We are also going to plot the ROC curve of our model to see how it works. The ROC curve is a visual representation of the relation between the True Positive Rate (TPR) and the False Positive Rate (FPR) with different thresholds.
# We take the probabilities of the predictions.
y_pred = decision_tree.predict_proba(X_test)
# We represent the y_test in the format we need to compute the ROC curve.
y_test = y_test.apply(lambda x: 0 if x == 1 else 1)
# We compute the ROC curve.
fpr, tpr, thresholds = roc_curve(y_test, y_pred[:,1])
# We represent the ROC curve.
roc_curve = go.Scatter(x=fpr, y=tpr, name="ROC curve", marker_color='#1DA6FF')
reference = go.Scatter(x=fpr, y=fpr, name="Reference", marker_color='#4F555D')
data = [roc_curve, reference]
figure = go.Figure(data)
figure.update_layout(title="Roc curve",
xaxis=dict(title="False Positive Rate (FPR)"),
yaxis=dict(title="True Positive Rate (TPR)"),
width=800,
height=400)
iplot(figure)
We can appreciate a really good result by taking a look at this ROC curve since it reaches practically 100% of TPR very fast.
Now, the decision tree of our model is going to be represented to see how it looks like.
fn = list(X_train.columns)
cn = ['Team 1 wins', 'Team 2 wins']
fig, axes = plt.subplots(figsize=(25, 10))
tree.plot_tree(decision_tree, feature_names=fn, class_names=cn)
plt.show()
If we take a look at this figure we can observe how big our decision tree model is.
Since it is impossible to analyze it because of the size, we are going to represent a simpler decision tree with fewer nodes and a maximum depth of 2 to have an idea of how our decision tree is.
# We create a decision tree of maximum depth equal to 2.
simple_decision_tree = DecisionTreeClassifier(criterion=best_criterion, max_depth=2, splitter=best_splitter)
simple_decision_tree = simple_decision_tree.fit(X_train, y_train)
fig, axes = plt.subplots(figsize=(15, 8))

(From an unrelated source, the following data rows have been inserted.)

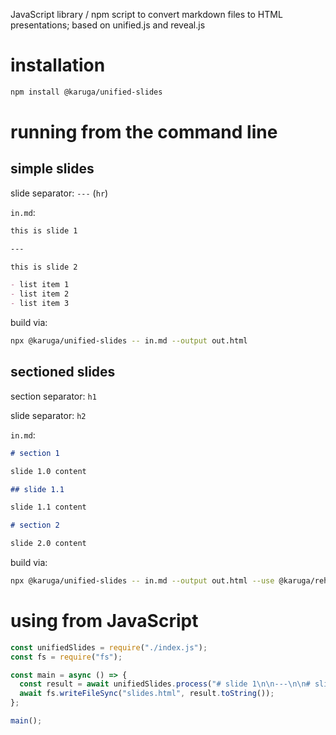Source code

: JavaScript library / npm script to convert markdown files to HTML presentations; based on unified.js and reveal.js

# installation

```bash
npm install @karuga/unified-slides
```

# running from the command line

## simple slides

slide separator: `---` (`hr`)

`in.md`:

```md
this is slide 1

---

this is slide 2

- list item 1
- list item 2
- list item 3
```

build via:

```bash
npx @karuga/unified-slides -- in.md --output out.html
```

## sectioned slides

section separator: `h1`

slide separator: `h2`

`in.md`:

```md
# section 1

slide 1.0 content

## slide 1.1

slide 1.1 content

# section 2

slide 2.0 content
```

build via:

```bash
npx @karuga/unified-slides -- in.md --output out.html --use @karuga/rehype-slides=preset:"headings_compact"
```

# using from JavaScript

```js
const unifiedSlides = require("./index.js");
const fs = require("fs");

const main = async () => {
  const result = await unifiedSlides.process("# slide 1\n\n---\n\n# slide 2");
  await fs.writeFileSync("slides.html", result.toString());
};

main();
```
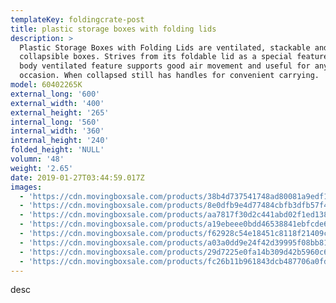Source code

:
 ```yaml
---
templateKey: foldingcrate-post
title: plastic storage boxes with folding lids
description: >
  Plastic Storage Boxes with Folding Lids are ventilated, stackable and
  collapsible boxes. Strives from its foldable lid as a special feature. Box
  body ventilated feature supports good air movement and useful for any
  occasion. When collapsed still has handles for convenient carrying.
model: 60402265K
external_long: '600'
external_width: '400'
external_height: '265'
internal_long: '560'
internal_width: '360'
internal_height: '240'
folded_height: 'NULL'
volumn: '48'
weight: '2.65'
date: 2019-01-27T03:44:59.017Z
images:
  - 'https://cdn.movingboxsale.com/products/38b4d737541748ad80081a9edf1318ed.jpg'
  - 'https://cdn.movingboxsale.com/products/8e0dfb9e4d77484cbfb3dfb57f41ce4a.jpg'
  - 'https://cdn.movingboxsale.com/products/aa7817f30d2c441abd02f1ed1386348b.jpg'
  - 'https://cdn.movingboxsale.com/products/a19ebeee0bdd46538841ebfcde6d9f93.jpg'
  - 'https://cdn.movingboxsale.com/products/f62928c54e18451c8118f21409cefa60.jpg'
  - 'https://cdn.movingboxsale.com/products/a03a0dd9e24f42d39995f08bb8109225.jpg'
  - 'https://cdn.movingboxsale.com/products/29d7225e0fa14b309d42b5960c6e44ab.jpg'
  - 'https://cdn.movingboxsale.com/products/fc26b11b961843dcb487706a0fdbc32a.jpg'
---
```

desc
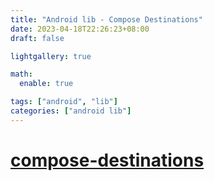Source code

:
 ```yaml
---
title: "Android lib - Compose Destinations"
date: 2023-04-18T22:26:23+08:00
draft: false

lightgallery: true

math:
  enable: true

tags: ["android", "lib"]
categories: ["android lib"]
---
```


# [compose-destinations](https://github.com/raamcosta/compose-destinations)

tree.plot_tree(simple_decision_tree, feature_names=fn, class_names=cn)
plt.show()
In this representation of this simpler decision tree, we can see how there are 3 decision nodes and 4 leaf nodes. Also, in each decision node we can observe its condition for which each possibility is represented by a branch. The left branch means that the condition is satisfied while the right one means not.
For each node, there is certain information such as the Gini value, the number of samples that satisfy all previous conditions, the number of samples that belong to each prediction target, and temporal/final a prediction.
8. Conclusions¶
After all the analysis and the results obtained, we can expose the following conclusions:
Using a decision tree is a good practice when trying to predict which team is going to win.
We have created a model that has really good prediction accuracy.
Not all the information about each game is relevant. At first, the dataset had more than 60 attributes and after analyzing them, only 11 have been used to train the model.
"TowerKills" attributes are the most important ones since they have a strong correlation with the one we want to predict: the "winner" attribute. Moreover, if we take a look at the simpler decision tree we have represented we will see how in the case where depth is limited to 3, these are the attributes used in all decision nodes.